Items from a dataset
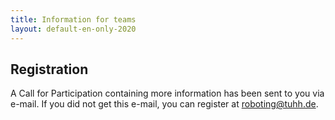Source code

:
 ```yaml
---
title: Information for teams
layout: default-en-only-2020
---
```


## Registration

A Call for Participation containing more information has been sent to you via e-mail.
If you did not get this e-mail, you can register at [roboting@tuhh.de](mailto:roboting@tuhh.de).

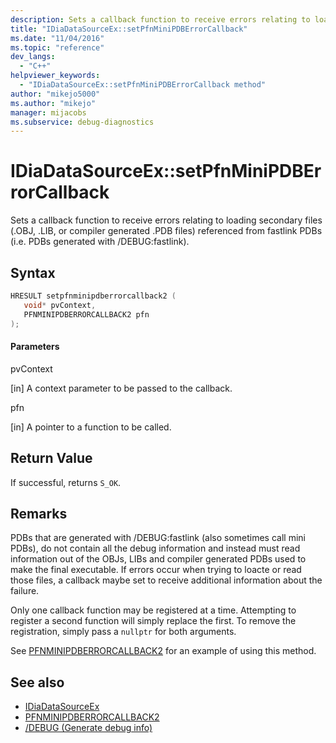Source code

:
 ```yaml
---
description: Sets a callback function to receive errors relating to loading secondary files referenced from fastlink PDBs.
title: "IDiaDataSourceEx::setPfnMiniPDBErrorCallback"
ms.date: "11/04/2016"
ms.topic: "reference"
dev_langs:
  - "C++"
helpviewer_keywords:
  - "IDiaDataSourceEx::setPfnMiniPDBErrorCallback method"
author: "mikejo5000"
ms.author: "mikejo"
manager: mijacobs
ms.subservice: debug-diagnostics
---
```


# IDiaDataSourceEx::setPfnMiniPDBErrorCallback

Sets a callback function to receive errors relating to loading secondary files (.OBJ, .LIB, or compiler generated .PDB  files) referenced from fastlink PDBs (i.e. PDBs generated with /DEBUG:fastlink).

## Syntax

```c++
HRESULT setpfnminipdberrorcallback2 (
   void* pvContext,
   PFNMINIPDBERRORCALLBACK2 pfn
);
```

#### Parameters

pvContext

[in] A context parameter to be passed to the callback.

pfn

[in] A pointer to a function to be called.

## Return Value

If successful, returns `S_OK`.

## Remarks

PDBs that are generated with /DEBUG:fastlink (also sometimes call mini PDBs), do not contain all the debug information and instead must read information out of the OBJs, LIBs and compiler generated PDBs used to make the final executable.  If errors occur when trying to loacte or read those files, a callback maybe set to receive additional information about the failure.

Only one callback function may be registered at a time. Attempting to register a second function will simply replace the first. To remove the registration, simply pass a `nullptr` for both arguments.

See [PFNMINIPDBERRORCALLBACK2](../../debugger/debug-interface-access/pfnminipdberrorcallback2.md) for an example of using this method.

## See also

- [IDiaDataSourceEx](../../debugger/debug-interface-access/idiadatasourceex.md)
- [PFNMINIPDBERRORCALLBACK2](../../debugger/debug-interface-access/pfnminipdberrorcallback2.md)
- [/DEBUG (Generate debug info)](/cpp/build/reference/debug-generate-debug-info)
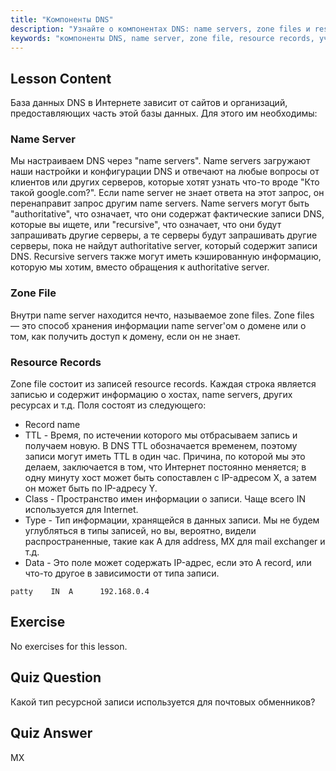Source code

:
 ```yaml
---
title: "Компоненты DNS"
description: "Узнайте о компонентах DNS: name servers, zone files и resource records. Поймите, как работает DNS для начинающих. Начните свой путь в сетевых технологиях Linux!"
keywords: "компоненты DNS, name server, zone file, resource records, учебник по DNS, сетевые технологии Linux, руководство для начинающих"
---
```


## Lesson Content

База данных DNS в Интернете зависит от сайтов и организаций, предоставляющих часть этой базы данных. Для этого им необходимы:

### Name Server

Мы настраиваем DNS через "name servers". Name servers загружают наши настройки и конфигурации DNS и отвечают на любые вопросы от клиентов или других серверов, которые хотят узнать что-то вроде "Кто такой google.com?". Если name server не знает ответа на этот запрос, он перенаправит запрос другим name servers. Name servers могут быть "authoritative", что означает, что они содержат фактические записи DNS, которые вы ищете, или "recursive", что означает, что они будут запрашивать другие серверы, а те серверы будут запрашивать другие серверы, пока не найдут authoritative server, который содержит записи DNS. Recursive servers также могут иметь кэшированную информацию, которую мы хотим, вместо обращения к authoritative server.

### Zone File

Внутри name server находится нечто, называемое zone files. Zone files — это способ хранения информации name server'ом о домене или о том, как получить доступ к домену, если он не знает.

### Resource Records

Zone file состоит из записей resource records. Каждая строка является записью и содержит информацию о хостах, name servers, других ресурсах и т.д. Поля состоят из следующего:

- Record name
- TTL - Время, по истечении которого мы отбрасываем запись и получаем новую. В DNS TTL обозначается временем, поэтому записи могут иметь TTL в один час. Причина, по которой мы это делаем, заключается в том, что Интернет постоянно меняется; в одну минуту хост может быть сопоставлен с IP-адресом X, а затем он может быть по IP-адресу Y.
- Class - Пространство имен информации о записи. Чаще всего IN используется для Internet.
- Type - Тип информации, хранящейся в данных записи. Мы не будем углубляться в типы записей, но вы, вероятно, видели распространенные, такие как A для address, MX для mail exchanger и т.д.
- Data - Это поле может содержать IP-адрес, если это A record, или что-то другое в зависимости от типа записи.

```plaintext
patty    IN  A      192.168.0.4
```

## Exercise

No exercises for this lesson.

## Quiz Question

Какой тип ресурсной записи используется для почтовых обменников?

## Quiz Answer

MX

#### Work request:
Find each line of the data above that holds the word "debugger", then copy it.

#### Task solution:
See [PFNMINIPDBERRORCALLBACK2](../../debugger/debug-interface-access/pfnminipdberrorcallback2.md) for an example of using this method.
- [IDiaDataSourceEx](../../debugger/debug-interface-access/idiadatasourceex.md)
- [PFNMINIPDBERRORCALLBACK2](../../debugger/debug-interface-access/pfnminipdberrorcallback2.md)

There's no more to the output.